And as an educator, it is my responsibility to see that our students at least begin the process of understanding their role through an ethical lens, whether they become scientists, engineers, business people, policy makers, or activists, and in all cases in their roles as citizens. Rather than a full understanding of theory, this should be applied ethics and society.

We all hear a lot these days about technology-driven anthropogenic global warming (including, recently, the astounding power consumption of cryptocurrency mining in proof-of-work systems), autonomous weapon systems, machine learning systems learning (from human behavior and data) to be racist, technological disruption of labor markets, and online spying, bullying, and scams. While it might seem too early to be talking about the ethical implications of something as embryonic as quantum computing and communications, in fact the first major burst of funding for the field was driven by the discovery of Shor's factoring algorithm. Its implications for public key cryptography have immediate consequences for national security, and so the spooks and others scrambled to be involved. Although most quantum researchers trace the birth of the ideas to the theoretical, abstract work of Benioff, Feynman, Deutsch, Bennett and Brassard in the 1980s (or to Wiesner in the 70s, Bell in the 60s, or even Einstein-Podolsky-Rosen in the 30s), it's fair to say that as a field in its own right quantum engineering was born with ethical concerns.
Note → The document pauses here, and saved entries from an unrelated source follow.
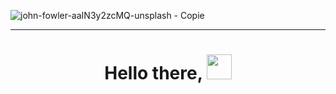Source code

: ![john-fowler-aaIN3y2zcMQ-unsplash - Copie](https://github.com/JacquesOP/JacquesOP/assets/144851031/c0a5f0f4-3814-48b7-a4a7-8e54bbd998a5)


---------------------------------------------------------------------------------------------------------------------------------


<h1 align="center" font-size="50px">Hello there, <img src="https://github.com/JacquesOP/JacquesOP/assets/144851031/baae26d7-31ff-444a-81ad-bcbd7bd7ad37" width="40" height="40" /></h1>



<!---
JacquesOP/JacquesOP is a ✨ special ✨ repository because its `README.md` (this file) appears on your GitHub profile.
You can click the Preview link to take a look at your changes.
--->



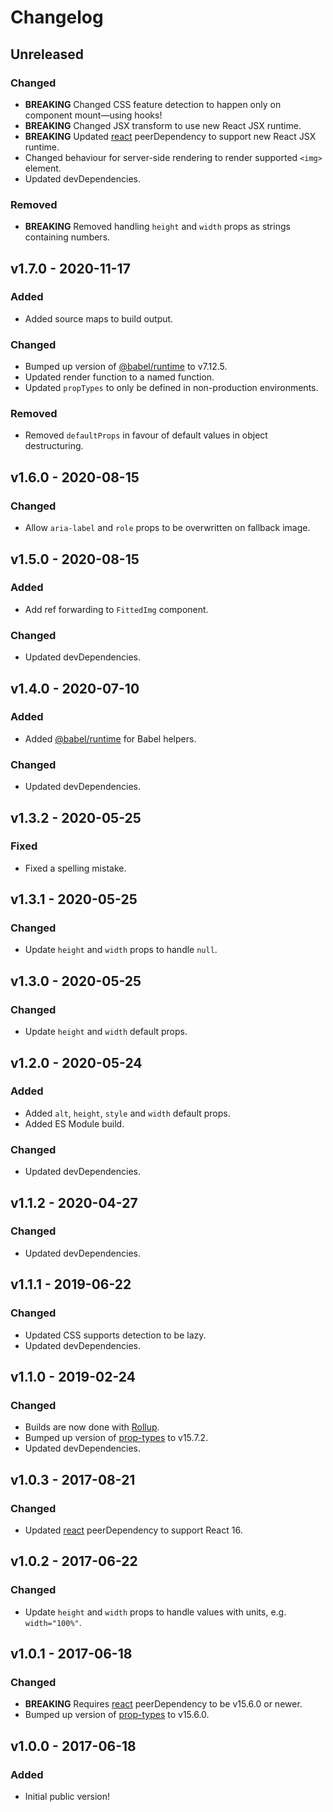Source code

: # Changelog

## Unreleased

### Changed

- **BREAKING** Changed CSS feature detection to happen only on component mount—using hooks!
- **BREAKING** Changed JSX transform to use new React JSX runtime.
- **BREAKING** Updated [react](https://www.npmjs.com/package/react) peerDependency to support new React JSX runtime.
- Changed behaviour for server-side rendering to render supported `<img>` element.
- Updated devDependencies.

### Removed

- **BREAKING** Removed handling `height` and `width` props as strings containing numbers.

## v1.7.0 - 2020-11-17

### Added

- Added source maps to build output.

### Changed

- Bumped up version of [@babel/runtime](https://www.npmjs.com/package/@babel/runtime) to v7.12.5.
- Updated render function to a named function.
- Updated `propTypes` to only be defined in non-production environments.

### Removed

- Removed `defaultProps` in favour of default values in object destructuring.

## v1.6.0 - 2020-08-15

### Changed

- Allow `aria-label` and `role` props to be overwritten on fallback image.

## v1.5.0 - 2020-08-15

### Added

- Add ref forwarding to `FittedImg` component.

### Changed

- Updated devDependencies.

## v1.4.0 - 2020-07-10

### Added

- Added [@babel/runtime](https://www.npmjs.com/package/@babel/runtime) for Babel helpers.

### Changed

- Updated devDependencies.

## v1.3.2 - 2020-05-25

### Fixed

- Fixed a spelling mistake.

## v1.3.1 - 2020-05-25

### Changed

- Update `height` and `width` props to handle `null`.

## v1.3.0 - 2020-05-25

### Changed

- Update `height` and `width` default props.

## v1.2.0 - 2020-05-24

### Added

- Added `alt`, `height`, `style` and `width` default props.
- Added ES Module build.

### Changed

- Updated devDependencies.

## v1.1.2 - 2020-04-27

### Changed

- Updated devDependencies.

## v1.1.1 - 2019-06-22

### Changed

- Updated CSS supports detection to be lazy.
- Updated devDependencies.

## v1.1.0 - 2019-02-24

### Changed

- Builds are now done with [Rollup](http://rollupjs.org).
- Bumped up version of [prop-types](https://www.npmjs.com/package/prop-types) to v15.7.2.
- Updated devDependencies.

## v1.0.3 - 2017-08-21

### Changed

- Updated [react](https://www.npmjs.com/package/react) peerDependency to support React 16.

## v1.0.2 - 2017-06-22

### Changed

- Update `height` and `width` props to handle values with units, e.g. `width="100%"`.

## v1.0.1 - 2017-06-18

### Changed

- **BREAKING** Requires [react](https://www.npmjs.com/package/react) peerDependency to be v15.6.0 or newer.
- Bumped up version of [prop-types](https://www.npmjs.com/package/prop-types) to v15.6.0.

## v1.0.0 - 2017-06-18

### Added

- Initial public version!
Moreover, the students we are educating today will lead the field for the next four or five decades. Now is the time to begin the conversation.

To that end, recently, I posted this short message on Facebook:

Okay, people, I'm thinking curricular thoughts: how do we raise ethical #QuantumNative engineers? What are your book-level reading recommendations? I think I want four books, one each on the following topics:

1. How technology makes the world a better place.
2. The limitations of technological attempts to make the world a better place.
3. The consequences of technological failure.
4. How technology can be employed in antisocial/anti-democratic ways.
Recommendations? (I am also willing to be persuaded that I don't yet have the right set of topics.)

Asking these questions actually has three purposes. The first is to augment a blog posting of mine on a quantum native engineers bookshelf, the second is thinking about revising our own undergraduate curriculum here for all our students, and the third is my involvement in a Japanese government funded effort to create an undergraduate quantum engineering curriculum.

I received some nice responses from my friends, and even more from the friends of Mike Nelson. Rather than replay the conversation, in this posting I am going to attempt to synthesize the collective knowledge. With apologies to those who contributed, I am certain that almost everyone will disagree with some element of this synthesis, but I hope it represents roughly some sort of centroid among those who spend a lot of their waking hours worrying about such matters. I will list the names of those who were kind enough to contribute, and did not ask to be anonymous, at the end.

Most of the contributors took the idea quite seriously, not just as an adjunct to an engineering curriculum but as an important topic in its own right, so some of the suggestions drill deeper than is achievable within the confines of a four-year engineering program, but could be incorporated into a master's program.

It's worth noting that many of the books listed here are only roughly categorized. Many of them take a broader look at the topic and so cover more than one of these questions, or focus on one technology or historical period and look at it from multiple points of view. Indeed, the more I look at the set of books the more it seems my original questions are naïve or oversimplified in categorization. So, rather than attempting to read these books as if they answer a single question, perhaps the better approach is to read any of these books with that set of questions in mind.
Indeed, as I am editing this, I am coming to reconsider the structure. This is also the "long list", with nothing yet culled; eventually I will have to make a (Japanese) semester-sized syllabus as well as a shorter list for my bookshelf.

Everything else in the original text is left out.